We often think of empathy and compassion as obligations. This mindset can lead to people doing good deeds with an attitude of superiority or bitterness, turning acts of empathy into burdensome tasks. But what if we approached empathy differently?
🔶 A Fresh Perspective on Empathy
Being empathetic and compassionate means opening up to ourselves and others. It involves creating enough space in our hearts for feelings to flow and having the strength and courage to see the world as it is, rather than shutting ourselves off to protect our sense of being.
🔶 The Power of Meditation
People engage in meditation for many reasons. Many start meditating to feel less anxious, more grounded, and clearer.
At its core, meditation helps us befriend ourselves. It reminds us not to fear any aspect that shows up within us when the light of awareness makes those parts of ourselves visible. This self-befriending takes time.
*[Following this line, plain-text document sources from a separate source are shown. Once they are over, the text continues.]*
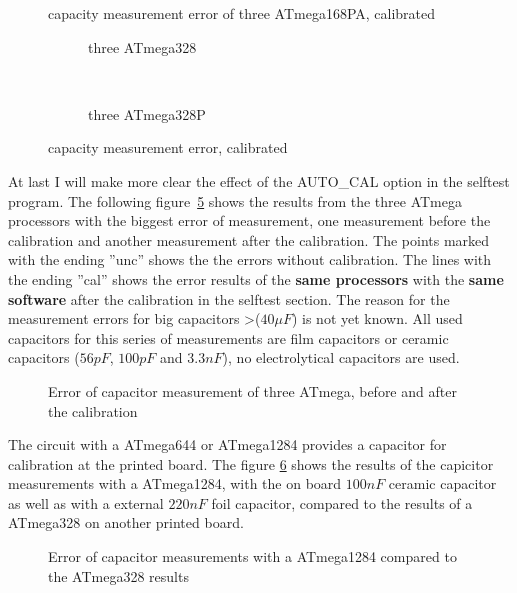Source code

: \begin{figure}[H]
\centering

\caption{capacity measurement error of three ATmega168PA, calibrated}
\label{fig:mega168PAcal}
\end{figure}

\begin{figure}[H]
  \begin{subfigure}[b]{9cm}
    \centering
    \resizebox{9cm}{!}{}
    \caption{three ATmega328}
    \label{fig:mega328cal}
  \end{subfigure}
  ~
  \begin{subfigure}[b]{9cm}
    \centering
    \resizebox{9cm}{!}{}
    \caption{three ATmega328P}
    \label{fig:mega328Pcal}
  \end{subfigure}
  \caption{capacity measurement error, calibrated}
\end{figure}

At last I will make more clear the effect of the AUTO\_CAL option in the selftest program.
The following figure~\ref{fig:MegaAuto} shows the results from the three ATmega processors
with the biggest error of measurement, one measurement before the calibration and another
measurement after the calibration.
The points marked with the ending ''unc'' shows the the errors without calibration.
The lines with the ending ''cal'' shows the error results of the {\bf same processors} 
with the {\bf same software} after the calibration in the selftest section.
The reason for the measurement errors for big capacitors \textgreater(\(40\mu F\)) is
not yet known. All used capacitors for this series of measurements are film capacitors or
ceramic capacitors (\(56pF\), \(100pF\) and \(3.3nF\)), no electrolytical capacitors are used.

\begin{figure}[H]
\centering

\caption{Error of capacitor measurement of three ATmega, before and after the calibration}
\label{fig:MegaAuto}
\end{figure}

The circuit with a ATmega644 or ATmega1284 provides a capacitor for calibration at the printed board.
The figure \ref{fig:Mega1284} shows the results of the capicitor measurements with a ATmega1284,
with the on board \(100nF\) ceramic capacitor as well as with a external \(220nF\) foil capacitor, compared
to the results of a ATmega328 on another printed board.

\begin{figure}[H]
\centering

\caption{Error of capacitor measurements with a ATmega1284 compared to the ATmega328 results}
\label{fig:Mega1284}
\end{figure}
As it does its work within us, it also spills over into the way we see the world around us. Meditation practice is the ground and path that allows us to show up in the world not merely for ourselves and our limited interests.
Over time, it opens us to the possibility of extending ourselves with compassion and empathy without the resentment that comes from feeling obligated.
🔶 Introducing Bodhichitta
A concept that can help us understand this deeper approach to empathy is bodhichitta, a term from Buddhist teachings.
Bodhichitta means "awakened mind-heart" and refers to a state of mind and heart characterized by a profound sense of compassion and empathy for all beings.
It encourages us to recognize our interconnectedness with others and to cultivate an open heart and a courageous mind, seeing the suffering of others as our own and striving to alleviate it.
🔶 How It Benefits You
Ultimately, we can have empathy for others, even if they don't have empathy for themselves, because we see others as part of ourselves. Through the practice of bodhichitta and meditation, we realize that we carry others within us, not just as separate entities we observe, but as interconnected beings whose well-being is intertwined with our own.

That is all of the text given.